**Items from a data source**
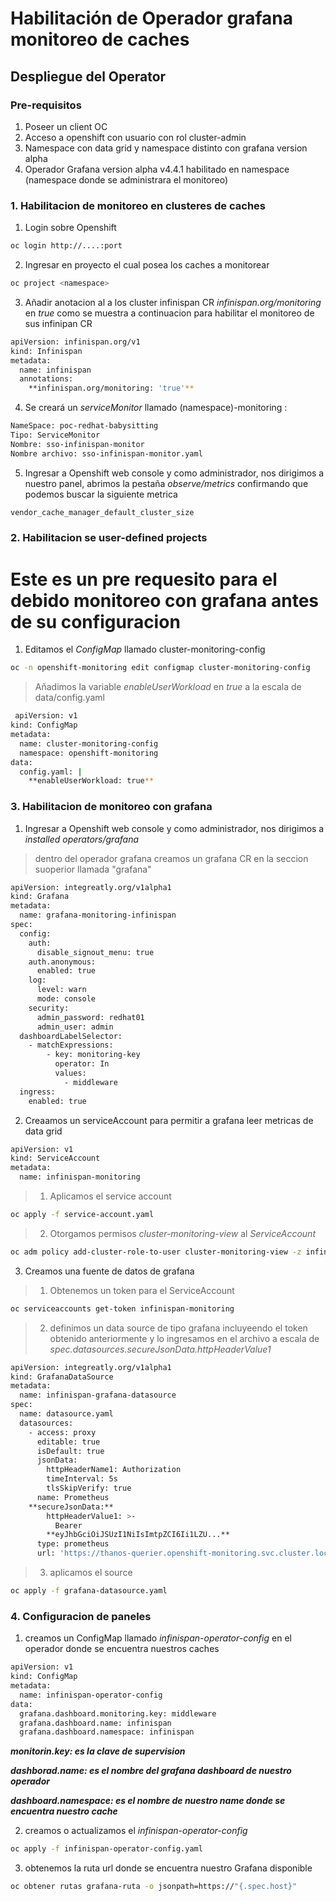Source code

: # Habilitación de Operador grafana monitoreo de caches

## Despliegue del Operator

### Pre-requisitos

1. Poseer un client OC 
2. Acceso a openshift con usuario con rol cluster-admin
3. Namespace con data grid y namespace distinto con grafana version alpha 
4. Operador Grafana version alpha v4.4.1 habilitado en namespace (namespace donde se administrara el monitoreo)

### 1. Habilitacion de monitoreo en clusteres de caches

1. Login sobre Openshift
```bash
oc login http://....:port
```
2. Ingresar en proyecto el cual posea los caches a monitorear
```bash
oc project <namespace>
```
3. Añadir anotacion al a los cluster infinispan CR *infinispan.org/monitoring* en *true* como se muestra a continuacion para habilitar el monitoreo de sus
infinipan CR
```bash
apiVersion: infinispan.org/v1
kind: Infinispan
metadata:
  name: infinispan
  annotations:
    **infinispan.org/monitoring: 'true'**
```
4. Se creará un *serviceMonitor* llamado (namespace)-monitoring :
```bash
NameSpace: poc-redhat-babysitting
Tipo: ServiceMonitor
Nombre: sso-infinispan-monitor
Nombre archivo: sso-infinispan-monitor.yaml
```
5. Ingresar a Openshift web console y como administrador, nos dirigimos a nuestro panel, abrimos la pestaña *observe/metrics* confirmando que podemos buscar la siguiente metrica

```bash
vendor_cache_manager_default_cluster_size
```
### 2. Habilitacion se user-defined projects 

# Este es un pre requesito para el debido monitoreo con grafana antes de su configuracion

1. Editamos el *ConfigMap*  llamado cluster-monitoring-config
```bash
oc -n openshift-monitoring edit configmap cluster-monitoring-config
``` 
> Añadimos la variable *enableUserWorkload* en *true* a la escala de data/config.yaml
```bash
 apiVersion: v1
kind: ConfigMap
metadata:
  name: cluster-monitoring-config
  namespace: openshift-monitoring
data:
  config.yaml: |
    **enableUserWorkload: true**
```
### 3. Habilitacion de monitoreo con grafana 

1. Ingresar a Openshift web console y como administrador, nos dirigimos a *installed operators/grafana*
> dentro del operador grafana creamos un grafana CR en la seccion suoperior llamada "grafana"
```bash
apiVersion: integreatly.org/v1alpha1
kind: Grafana
metadata:
  name: grafana-monitoring-infinispan
spec:
  config:
    auth:
      disable_signout_menu: true
    auth.anonymous:
      enabled: true
    log:
      level: warn
      mode: console
    security:
      admin_password: redhat01
      admin_user: admin
  dashboardLabelSelector:
    - matchExpressions:
        - key: monitoring-key
          operator: In
          values:
            - middleware
  ingress:
    enabled: true
``` 
2. Creaamos un serviceAccount para permitir a grafana leer metricas de data grid
```bash
apiVersion: v1
kind: ServiceAccount
metadata:
  name: infinispan-monitoring
``` 
> 1. Aplicamos el service account
```bash
oc apply -f service-account.yaml
``` 
> 2. Otorgamos permisos *cluster-monitoring-view* al *ServiceAccount*
```bash
oc adm policy add-cluster-role-to-user cluster-monitoring-view -z infinispan-monitoring
``` 
3. Creamos una fuente de datos de grafana 
> 1. Obtenemos un token para el ServiceAccount
```bash
oc serviceaccounts get-token infinispan-monitoring
```
> 2. definimos un data source de tipo grafana incluyeendo el token obtenido anteriormente y lo ingresamos en el archivo a escala de *spec.datasources.secureJsonData.httpHeaderValue1*
```bash
apiVersion: integreatly.org/v1alpha1
kind: GrafanaDataSource
metadata:
  name: infinispan-grafana-datasource
spec:
  name: datasource.yaml
  datasources:
    - access: proxy
      editable: true
      isDefault: true
      jsonData:
        httpHeaderName1: Authorization
        timeInterval: 5s
        tlsSkipVerify: true
      name: Prometheus
    **secureJsonData:**
        httpHeaderValue1: >-
          Bearer
        **eyJhbGciOiJSUzI1NiIsImtpZCI6Ii1LZU...**
      type: prometheus
      url: 'https://thanos-querier.openshift-monitoring.svc.cluster.local:9091'
```
>3. aplicamos el source 
```bash
oc apply -f grafana-datasource.yaml
```
### 4. Configuracion de paneles 
1. creamos un ConfigMap llamado *infinispan-operator-config* en el operador donde se encuentra nuestros caches 
```bash
apiVersion: v1
kind: ConfigMap
metadata:
  name: infinispan-operator-config
data:
  grafana.dashboard.monitoring.key: middleware
  grafana.dashboard.name: infinispan
  grafana.dashboard.namespace: infinispan
``` 
***monitorin.key: es la clave de supervision***


***dashborad.name: es el nombre del grafana dashboard de nuestro operador***


***dashboard.namespace: es el nombre de nuestro name donde se encuentra nuestro cache***



2. creamos o actualizamos el *infinispan-operator-config* 
```bash
oc apply -f infinispan-operator-config.yaml
```   
3. obtenemos la ruta url donde se encuentra nuestro Grafana disponible
```bash
oc obtener rutas grafana-ruta -o jsonpath=https://"{.spec.host}"
```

**The task**
Copy out the lines of the data where the word "escala" can be found.

**Result for this task**
> Añadimos la variable *enableUserWorkload* en *true* a la escala de data/config.yaml
> 2. definimos un data source de tipo grafana incluyeendo el token obtenido anteriormente y lo ingresamos en el archivo a escala de *spec.datasources.secureJsonData.httpHeaderValue1*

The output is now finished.